> What is being asked: Lines where the string "framework" appears are to be copied from the entries below.

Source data

- - - -

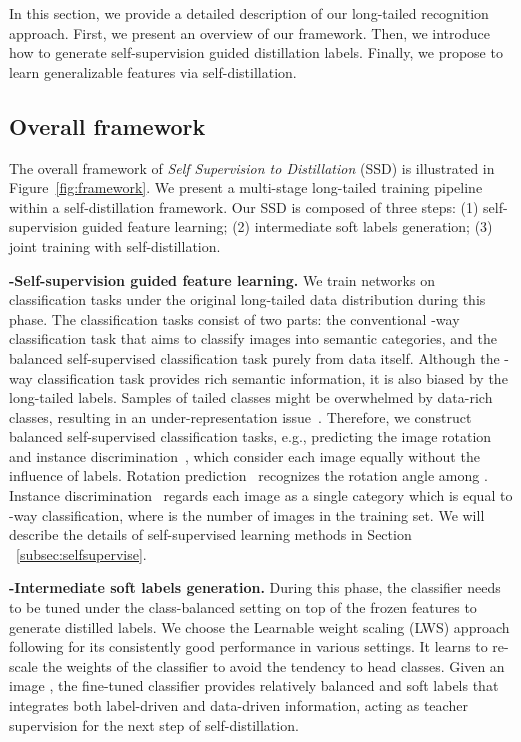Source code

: \documentclass[10pt,twocolumn,letterpaper]{article}
\begin{document}
In this section, we provide a detailed description of our long-tailed recognition approach. First, we present an overview of our framework. Then, we introduce how to generate self-supervision guided distillation labels. Finally, we propose to learn generalizable features via self-distillation.

\subsection{Overall framework}
The overall framework of {\em Self Supervision to Distillation} (SSD) is illustrated in Figure~\ref{fig:framework}. We present a multi-stage long-tailed training pipeline within a self-distillation framework. Our SSD is composed of three steps: (1) self-supervision guided feature learning; (2) intermediate soft labels generation; (3) joint training with self-distillation.

\medskip
\noindent\textbf{\uppercase\expandafter{}-Self-supervision guided feature learning.} We train networks on classification tasks under the original long-tailed data distribution during this phase. The classification tasks consist of two parts: the conventional -way classification task that aims to classify images into  semantic categories, and the balanced self-supervised classification task purely from data itself. Although the -way classification task provides rich semantic information, it is also biased by the long-tailed labels. Samples of tailed classes might be  overwhelmed by data-rich classes, resulting in an under-representation issue~\cite{equalization, featureaugmentation}. Therefore, we construct balanced self-supervised classification tasks, e.g., predicting the image rotation~\cite{rotation} and instance discrimination~\cite{insdis, moco}, which consider each image equally without the influence of labels. Rotation prediction~\cite{rotation} recognizes the rotation angle among . Instance discrimination~\cite{insdis, moco} regards each image as a single category which is equal to -way classification, where  is the number of images in the training set. We will describe the details of self-supervised learning methods in Section ~\ref{subsec:selfsupervise}.

\medskip
\noindent\textbf{\uppercase\expandafter{}-Intermediate soft labels generation.} During this phase, the classifier needs to be tuned under the class-balanced setting on top of the frozen features to generate distilled labels. We choose the Learnable weight scaling (LWS) approach following \cite{decoupling} for its consistently good performance in various settings. It learns to re-scale the weights of the classifier to avoid the tendency to head classes. Given an image , the fine-tuned classifier provides relatively balanced and soft labels  that integrates both label-driven and data-driven information, acting as teacher supervision for the next step of self-distillation.
\end{document}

- - - -

> Response to this exercise:
In this section, we provide a detailed description of our long-tailed recognition approach. First, we present an overview of our framework. Then, we introduce how to generate self-supervision guided distillation labels. Finally, we propose to learn generalizable features via self-distillation.
\subsection{Overall framework}
The overall framework of {\em Self Supervision to Distillation} (SSD) is illustrated in Figure~\ref{fig:framework}. We present a multi-stage long-tailed training pipeline within a self-distillation framework. Our SSD is composed of three steps: (1) self-supervision guided feature learning; (2) intermediate soft labels generation; (3) joint training with self-distillation.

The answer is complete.